Overigens is het volgende traject van bewindvoering en daarnaast de kwaliteit van de bewindvoerders essentieel. Het projectbureau heeft naar zeggen inmiddels criteria voor informatiserings- en opleidingseisen geformuleerd. Vooralsnog ontbreken toch in het algemeen deskundigheid en expertise. Hoe staat het daarmee? Evenals de voorgaande collega's wil ik mij wat dat betreft graag aansluiten bij de brief van de VNG, waarin staat dat als de wet van kracht wordt, wij er met volle kwaliteit en vol vermogen tegenaan moeten kunnen. Lacunes en gebrek aan specifieke deskundigheid moeten worden voorkomen. Men heeft waarschijnlijk op zijn minst enkele maanden voorbereiding nodig. Misschien kan de minister daar iets over zeggen.

Ook ons hebben geluiden bereikt dat de kredietbanken, die natuurlijk terecht een wezenlijke rol zullen gaan spelen, van plan zouden zijn op grote schaal budgetbeheer in te voeren, waarbij cliënten alleen nog het beheer over een soort zakgeld krijgen. Is de minister hiervan iets bekend en, zo ja, hoe staat zij daartegenover?

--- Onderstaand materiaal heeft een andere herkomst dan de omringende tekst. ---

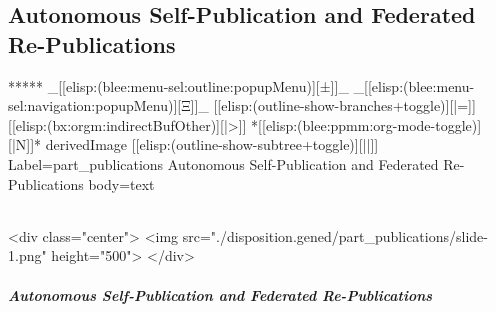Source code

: \begin{whenOrg}
\newpage
\part{Autonomous Self-Publication and Federated Re-Publications}

\begin{whenOrg}
*****  _[[elisp:(blee:menu-sel:outline:popupMenu)][±]]_ _[[elisp:(blee:menu-sel:navigation:popupMenu)][Ξ]]_ [[elisp:(outline-show-branches+toggle)][|=]] [[elisp:(bx:orgm:indirectBufOther)][|>]] *[[elisp:(blee:ppmm:org-mode-toggle)][|N]]*  derivedImage [[elisp:(outline-show-subtree+toggle)][||]] Label=part_publications Autonomous Self-Publication and Federated Re-Publications body=text
\end{whenOrg}

\begin{htmlonly}

\begin{frame}[fragile,plain,label=part_publications]
    \frametitle{}
    \framesubtitle{}
    \begin{rawhtml}
<div class="center">
<img src="./disposition.gened/part_publications/slide-1.png" height="500">
</div>
    \end{rawhtml}
\end{frame}
\end{htmlonly}

\begin{verblatex}

\begin{frame}[fragile,label=part_publications]
    \frametitle{Autonomous Self-Publication and Federated Re-Publications}
    \framesubtitle{}

    \tableofcontents


\end{frame}
\end{verblatex}



\end{whenOrg}

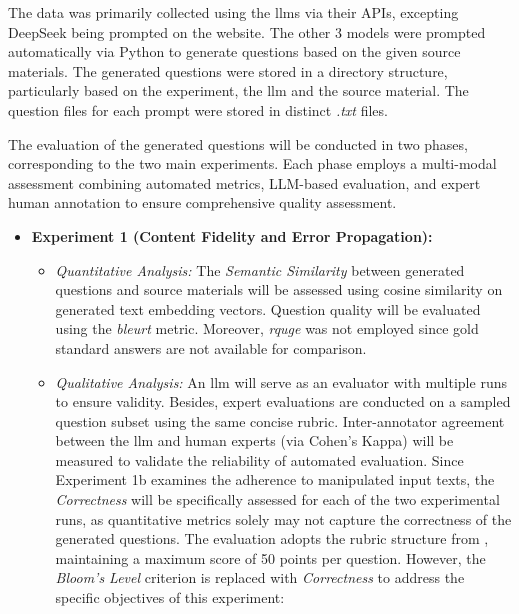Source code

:  The data was primarily collected using the \ac{llms} via their APIs, excepting DeepSeek being prompted on the website. The other 3 models were prompted automatically via Python to generate questions based on the given source materials. The generated questions were stored in a directory structure, particularly based on the experiment, the \ac{llm} and the source material. The question files for each prompt were stored in distinct \textit{.txt} files.

 The evaluation of the generated questions will be conducted in two phases, corresponding to the two main experiments. Each phase employs a multi-modal assessment combining automated metrics, LLM-based evaluation, and expert human annotation to ensure comprehensive quality assessment.
\begin{itemize}
    \item \textbf{Experiment 1 (Content Fidelity and Error Propagation):}
    \begin{itemize}
        \item \textit{Quantitative Analysis:} The \textit{Semantic Similarity} between generated questions and source materials will be assessed using cosine similarity on generated text embedding vectors. Question quality will be evaluated using the \textit{\ac{bleurt}} metric. Moreover, \textit{\ac{rquge}} was not employed since gold standard answers are not available for comparison.
        \vspace{1em}\pagebreak
        \item \textit{Qualitative Analysis:} An \ac{llm} will serve as an evaluator with multiple runs to ensure validity. Besides, expert evaluations are conducted on a sampled question subset using the same concise rubric. Inter-annotator agreement between the \ac{llm} and human experts (via Cohen's Kappa) will be measured to validate the reliability of automated evaluation. Since Experiment 1b examines the adherence to manipulated input texts, the \textit{Correctness} will be specifically assessed for each of the two experimental runs, as quantitative metrics solely may not capture the correctness of the generated questions. The evaluation adopts the rubric structure from \cite{mi_comparative_2024}, maintaining a maximum score of 50 points per question. However, the \textit{Bloom's Level} criterion is replaced with \textit{Correctness} to address the specific objectives of this experiment:


\end{itemize}
\end{itemize}
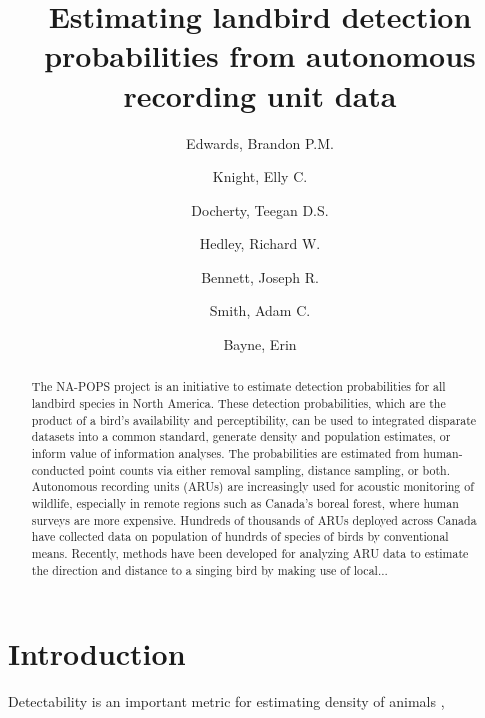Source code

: \documentclass[]{article}
\title{Estimating landbird detection probabilities from autonomous recording unit data}
\author{
	Edwards, Brandon P.M.\\
	\and
	Knight, Elly C.\\
	\and
	Docherty, Teegan D.S.\\
	\and
	Hedley, Richard W.\\
	\and
	Bennett, Joseph R.\\
	\and
	Smith, Adam C.\\
	\and
	Bayne, Erin\\
}
\begin{document}
\maketitle

\begin{abstract}

The NA-POPS project is an initiative to estimate detection probabilities for all landbird species in North America. These detection probabilities, which are the product of a bird's availability and perceptibility, can be used to integrated disparate datasets into a common standard, generate density and population estimates, or inform value of information analyses. The probabilities are estimated from human-conducted point counts via either removal sampling, distance sampling, or both. Autonomous recording units (ARUs) are increasingly used for acoustic monitoring of wildlife, especially in remote regions such as Canada's boreal forest, where human surveys are more expensive. Hundreds of thousands of ARUs deployed across Canada have collected data on population of hundrds of species of birds by conventional means. Recently, methods have been developed for analyzing ARU data to estimate the direction and distance to a singing bird by making use of local...

\end{abstract}

\section{Introduction}
Detectability is an important metric for estimating density of animals \citep{solymos_lessons_2020}, 


\end{document}
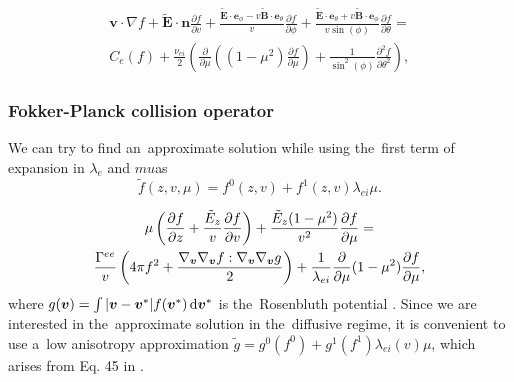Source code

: \documentclass[preprint,12pt]{elsarticle}
\newcommand{\pdv}[2]{\frac{\partial{#1}}{\partial{#2}}}
\newcommand{\vect}[1]{\boldsymbol{#1}}
\newcommand{\dI}{\text{d}}
\newcommand{\mfpe}{\lambda_e}
\newcommand{\mfpei}{\lambda_{ei}}
\newcommand{\vmag}{v}
\newcommand{\vn}{\vect{n}}
\newcommand{\tE}{\vect{\tilde{E}}}
\newcommand{\tEz}{\tilde{E}_z}
\newcommand{\tB}{\vect{\tilde{B}}}
\newcounter{bla}
\begin{document}
\begin{multline}
  \vect{v}\cdot\nabla f + \tE\cdot\vn \pdv{f}{\vmag} 
  + \frac{\tE\cdot\vect{e}_\phi 
  - \vmag\tB\cdot\vect{e}_\theta}{\vmag}\pdv{f}{\phi}
  + \frac{\tE\cdot\vect{e}_\theta + \vmag\tB\cdot\vect{e}_\phi}
  {\vmag\sin(\phi)}\pdv{f}{\theta} 
  =\\
  C_e(f) 
  + \frac{\nu_{ei}}{2} 
  \left(\pdv{}{\mu}\left((1 - \mu^2)\pdv{f}{\mu}\right)
  + \frac{1}{\sin^2(\phi)}\frac{\partial^2f}{\partial\theta^2} \right) ,
  \label{eq:Lorentz_spherical}
\end{multline}

\subsubsection{Fokker-Planck collision operator}\label{sec:FP_cop}
We can try to find an~approximate solution while using the~first term of
expansion in $\mfpe$ and $mu$as
\begin{equation}
  \tilde{f}(z, \vmag, \mu) = f^0(z, \vmag) + f^1(z, \vmag) \mfpei\mu .
  \label{eq:f_low_approximation}
\end{equation}

\newcommand{\gt}{g}
\begin{multline}
  \mu\left(\pdv{f}{z} + \frac{\tEz}{\vmag}\pdv{f}{\vmag}\right) 
  + \frac{\tEz(1-\mu^2)}{\vmag^2}\pdv{f}{\mu}
  = \\ 
  \frac{\Gamma^{ee}}{\vmag} \left(4\pi f^2 
  + \frac{\gv\gv \ft : \gv\gv \gt}{2}\right)
  + \frac{1}{\mfpei}\pdv{}{\mu}(1 - \mu^2)\pdv{f}{\mu} ,
  \nonumber
\end{multline}
where $g(\vv) = \int |\vv - \vv^*| f(\vv^*)\, \dI\vv^*$ is 
the~Rosenbluth potential \cite{Rosenbluth}. Since we are interested in 
the~approximate solution in the~diffusive regime, it is convenient to
use a~low anisotropy approximation 
$\tilde{\gt} = \gt^0(f^0) + \gt^1(f^1) \mfpei(\vmag) \mu$, which arises from 
Eq. 45 in \cite{Rosenbluth}.
\end{document}
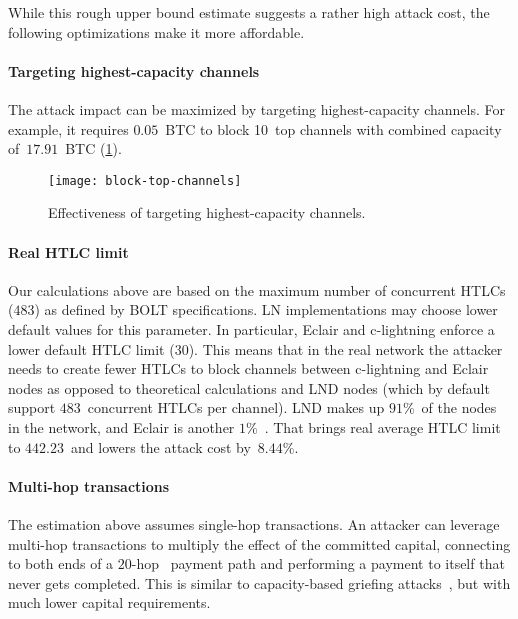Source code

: While this rough upper bound estimate suggests a rather high attack cost, the following optimizations make it more affordable.


\paragraph{Targeting highest-capacity channels}
The attack impact can be maximized by targeting highest-capacity channels.
For example, it requires $0.05$~BTC to block 10~top channels with combined capacity of~$17.91$~BTC (\cref{fig:block-top-channels}).

\begin{figure}[tb]
	\centering
	\texttt{[image: block-top-channels]}
	\caption{Effectiveness of targeting highest-capacity channels.}
	\label{fig:block-top-channels}
\end{figure}

\paragraph{Real HTLC limit}
Our calculations above are based on the maximum number of concurrent HTLCs ($483$) as defined by BOLT specifications.
LN implementations may choose lower default values for this parameter.
In particular, Eclair and c-lightning enforce a lower default HTLC limit ($30$).
This means that in the real network the attacker needs to create fewer HTLCs to block channels between c-lightning and Eclair nodes as opposed to theoretical calculations and LND nodes (which by default support $483$~concurrent HTLCs per channel).
LND makes up $91\%$~of the nodes in the network, and Eclair is another $1\%$~\cite{Mizrahi2020}.
That brings real average HTLC limit to $442.23$~and lowers the attack cost by~$8.44\%$.

\paragraph{Multi-hop transactions}
The estimation above assumes single-hop transactions.
An attacker can leverage multi-hop transactions to multiply the effect of the committed capital, connecting to both ends of a $20$-hop~\cite{Bolt4OnionRouting} payment path and performing a payment to itself that never gets completed.
This is similar to capacity-based griefing attacks~\cite{HerreraJoancomarti2019}, but with much lower capital requirements.

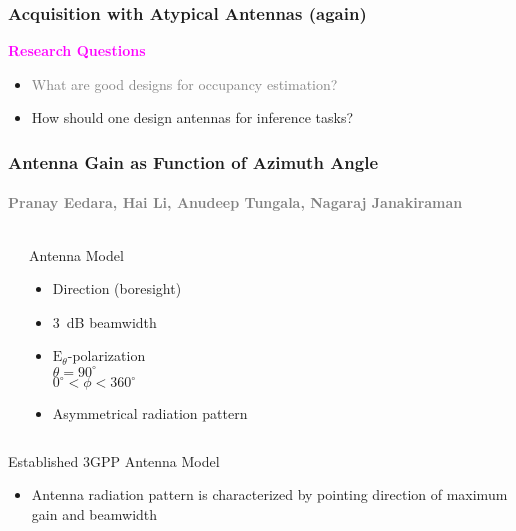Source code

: \documentclass{beamer}
\begin{document}




\begin{frame}
\frametitle{Acquisition with Atypical Antennas (again)}
\begin{block}{\textcolor{magenta}{\textbf{Research Questions}}}
\begin{itemize}
  \item \textcolor{gray}{What are good designs for occupancy estimation?}
  \item How should one design antennas for inference tasks?
\end{itemize}
\end{block}
\begin{center}
  
\end{center}
\end{frame}

\begin{frame}
\frametitle{Antenna Gain as Function of Azimuth Angle}
\framesubtitle{\textcolor{gray}{\scriptsize Pranay Eedara, Hai Li, Anudeep Tungala, Nagaraj Janakiraman}}
\begin{columns}
  \begin{center}
  \scalebox{0.70}{}
  \end{center}
\begin{block}{Antenna Model}
  \begin{itemize}
  \item Direction (boresight)
  \item 3~dB beamwidth
  \item $\mathrm{E}_{\theta}$-polarization\\
    $\theta = 90^{\circ}$\\
    $0^{\circ} < \phi < 360^{\circ}$
  \item Asymmetrical radiation pattern
  \end{itemize}
\end{block}
\end{columns}
\vfill
\begin{block}{Established 3GPP Antenna Model}
  \begin{itemize}
  \item Antenna radiation pattern is characterized by pointing direction of maximum gain and beamwidth
  \end{itemize}
\end{block}
\end{frame}
\end{document}
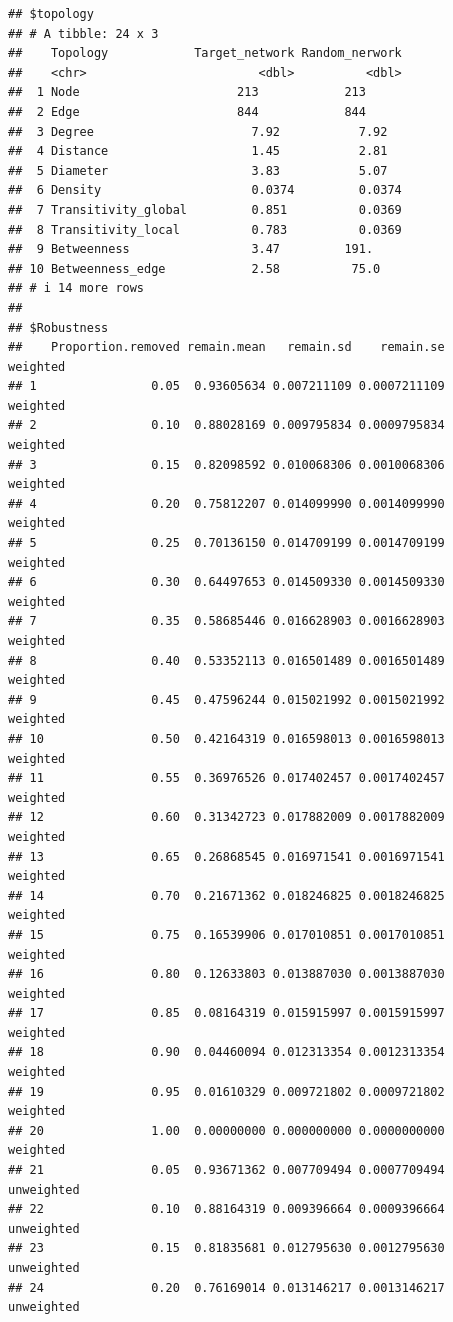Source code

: \documentclass[
]{book}
\begin{document}
\begin{verbatim}
## $topology
## # A tibble: 24 x 3
##    Topology            Target_network Random_nerwork
##    <chr>                        <dbl>          <dbl>
##  1 Node                      213            213     
##  2 Edge                      844            844     
##  3 Degree                      7.92           7.92  
##  4 Distance                    1.45           2.81  
##  5 Diameter                    3.83           5.07  
##  6 Density                     0.0374         0.0374
##  7 Transitivity_global         0.851          0.0369
##  8 Transitivity_local          0.783          0.0369
##  9 Betweenness                 3.47         191.    
## 10 Betweenness_edge            2.58          75.0   
## # i 14 more rows
## 
## $Robustness
##    Proportion.removed remain.mean   remain.sd    remain.se   weighted
## 1                0.05  0.93605634 0.007211109 0.0007211109   weighted
## 2                0.10  0.88028169 0.009795834 0.0009795834   weighted
## 3                0.15  0.82098592 0.010068306 0.0010068306   weighted
## 4                0.20  0.75812207 0.014099990 0.0014099990   weighted
## 5                0.25  0.70136150 0.014709199 0.0014709199   weighted
## 6                0.30  0.64497653 0.014509330 0.0014509330   weighted
## 7                0.35  0.58685446 0.016628903 0.0016628903   weighted
## 8                0.40  0.53352113 0.016501489 0.0016501489   weighted
## 9                0.45  0.47596244 0.015021992 0.0015021992   weighted
## 10               0.50  0.42164319 0.016598013 0.0016598013   weighted
## 11               0.55  0.36976526 0.017402457 0.0017402457   weighted
## 12               0.60  0.31342723 0.017882009 0.0017882009   weighted
## 13               0.65  0.26868545 0.016971541 0.0016971541   weighted
## 14               0.70  0.21671362 0.018246825 0.0018246825   weighted
## 15               0.75  0.16539906 0.017010851 0.0017010851   weighted
## 16               0.80  0.12633803 0.013887030 0.0013887030   weighted
## 17               0.85  0.08164319 0.015915997 0.0015915997   weighted
## 18               0.90  0.04460094 0.012313354 0.0012313354   weighted
## 19               0.95  0.01610329 0.009721802 0.0009721802   weighted
## 20               1.00  0.00000000 0.000000000 0.0000000000   weighted
## 21               0.05  0.93671362 0.007709494 0.0007709494 unweighted
## 22               0.10  0.88164319 0.009396664 0.0009396664 unweighted
## 23               0.15  0.81835681 0.012795630 0.0012795630 unweighted
## 24               0.20  0.76169014 0.013146217 0.0013146217 unweighted

\end{verbatim}
\end{document}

In de nota naar aanleiding van het verslag worden enkele passages gewijd aan met name het preventief toezicht: de certificering is onderwerp van studie. Wij hebben begrepen dat dit in de AMvB van de staatssecretaris van Economische Zaken een rol speelt. Inmiddels is er wel een branchevereniging in de private sector, die partij kan zijn bij de totstandkoming van criteria voor een erkend schuldbemiddelaarschap. De vraag is natuurlijk of zij daarbij betrokken worden.

Het komt ons voor dat de postblokkade een vrij vergaand middel is, zeker als de bewindvoering in handen is van anderen dan advocaten, die tenslotte gehouden zijn aan hun ambtsregels. Ziet de minister daar geen bezwaar in?

Ten slotte vraag ik de minister of subsidiëring, uit te voeren door de raden van rechtsbijstand, denkbaar en mogelijk is voor andere dan genoemde partijen, zoals de kredietbanken, advocatuur en rechterlijke macht. Dan denk ik inderdaad aan de branchevereniging.

De heer Korthals (VVD):

Voorzitter! Ik zal proberen het eenvoudig te houden. Het gaat vandaag over een wet die wij uitvoerig in 1995 hebben besproken, die in de Eerste Kamer is gekomen. Die Kamer was het er niet mee eens, omdat zij problemen voorzag bij de uitvoering. Vervolgens heeft de minister een novelle aangekondigd, op grond waarvan de Tweede Kamer tegemoet kan komen aan de bezwaren die leven bij de Eerste Kamer. De VVD-fractie is van oordeel dat novelles alleen maar moeten worden ingediend wanneer het echte technische zaken betreft. Anders gaan we de richting uit van een verkapt amendementsrecht van de Eerste Kamer, waarvan de VVD-fractie geen voorstander is. Als wij de Eerste Kamer op enigerlei wijze amendementsrecht zouden willen geven, zal daarvoor een grondwetswijziging noodzakelijk zijn. Ik denk dat mijn fractie daar geen voorstander van is. Het is de vraag of het hier om een technische wijziging gaat of dat het verder gaat. In alle eerlijkheid vind ik dat dit een randgeval is. Het gaat voor een belangrijk deel over de uitvoerbaarheid van de wet, maar, zo moet ik de minister toegeven, het systeem van de wet als zodanig staat niet ter discussie. Dus voor dit ene geval zal de VVD-fractie geen bezwaar maken tegen het feit dat hier een novelle wordt ingediend, alhoewel wij het in beginsel fraaier vinden dat dit soort zaken in de Eerste Kamer wordt afgeschoten dan wel dat de minister terugkomt met een nieuw wetsvoorstel.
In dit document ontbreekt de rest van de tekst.